> **AVAILABLE DATA**:
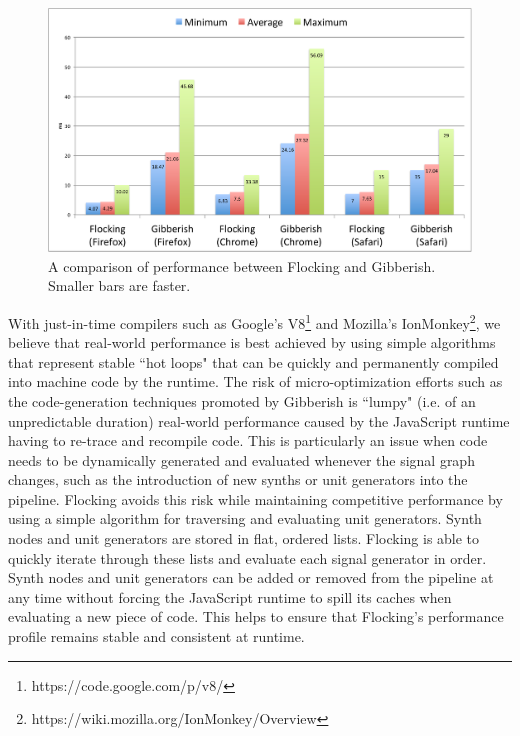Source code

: \documentclass{article}
\begin{document}
\begin{figure}[ht]
\centering
\includegraphics[width=0.9\columnwidth]{images/FlockingVsGibberish20ptFont.pdf}
\caption{ A comparison of performance between Flocking and Gibberish. Smaller bars are faster. \label{fig:flockingvsgibberish}}
\end{figure}

With just-in-time compilers such as Google's V8\footnote{https://code.google.com/p/v8/} and Mozilla's IonMonkey\footnote{https://wiki.mozilla.org/IonMonkey/Overview}, we believe that real-world performance is best achieved by using simple algorithms that represent stable ``hot loops" that can be quickly and permanently  compiled into machine code by the runtime. The risk of micro-optimization efforts such as the code-generation techniques promoted by Gibberish is ``lumpy" (i.e. of an unpredictable duration) real-world performance caused by the JavaScript runtime having to re-trace and recompile code. This is particularly an issue when code needs to be dynamically generated and evaluated whenever the signal graph changes, such as the introduction of new synths or unit generators into the pipeline. Flocking avoids this risk while maintaining competitive performance by using a simple algorithm for traversing and evaluating unit generators. Synth nodes and unit generators are stored in flat, ordered lists. Flocking is able to quickly iterate through these lists and evaluate each signal generator in order. Synth nodes and unit generators can be added or removed from the pipeline at any time without forcing the JavaScript runtime to spill its caches when evaluating a new piece of code. This helps to ensure that Flocking's performance profile remains stable and consistent at runtime.
\end{document}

> **EXERCISE PROMPT**: Please write out the whole listing exactly, but not the pictures in it.

> **OUTPUT FOR THIS EXERCISE**:
Source code

: \documentclass{article}
\begin{document}
\begin{figure}[ht]
\centering
\includegraphics[width=0.9\columnwidth]{images/FlockingVsGibberish20ptFont.pdf}
\caption{ A comparison of performance between Flocking and Gibberish. Smaller bars are faster. \label{fig:flockingvsgibberish}}
\end{figure}

With just-in-time compilers such as Google's V8\footnote{https://code.google.com/p/v8/} and Mozilla's IonMonkey\footnote{https://wiki.mozilla.org/IonMonkey/Overview}, we believe that real-world performance is best achieved by using simple algorithms that represent stable ``hot loops" that can be quickly and permanently  compiled into machine code by the runtime. The risk of micro-optimization efforts such as the code-generation techniques promoted by Gibberish is ``lumpy" (i.e. of an unpredictable duration) real-world performance caused by the JavaScript runtime having to re-trace and recompile code. This is particularly an issue when code needs to be dynamically generated and evaluated whenever the signal graph changes, such as the introduction of new synths or unit generators into the pipeline. Flocking avoids this risk while maintaining competitive performance by using a simple algorithm for traversing and evaluating unit generators. Synth nodes and unit generators are stored in flat, ordered lists. Flocking is able to quickly iterate through these lists and evaluate each signal generator in order. Synth nodes and unit generators can be added or removed from the pipeline at any time without forcing the JavaScript runtime to spill its caches when evaluating a new piece of code. This helps to ensure that Flocking's performance profile remains stable and consistent at runtime.
\end{document}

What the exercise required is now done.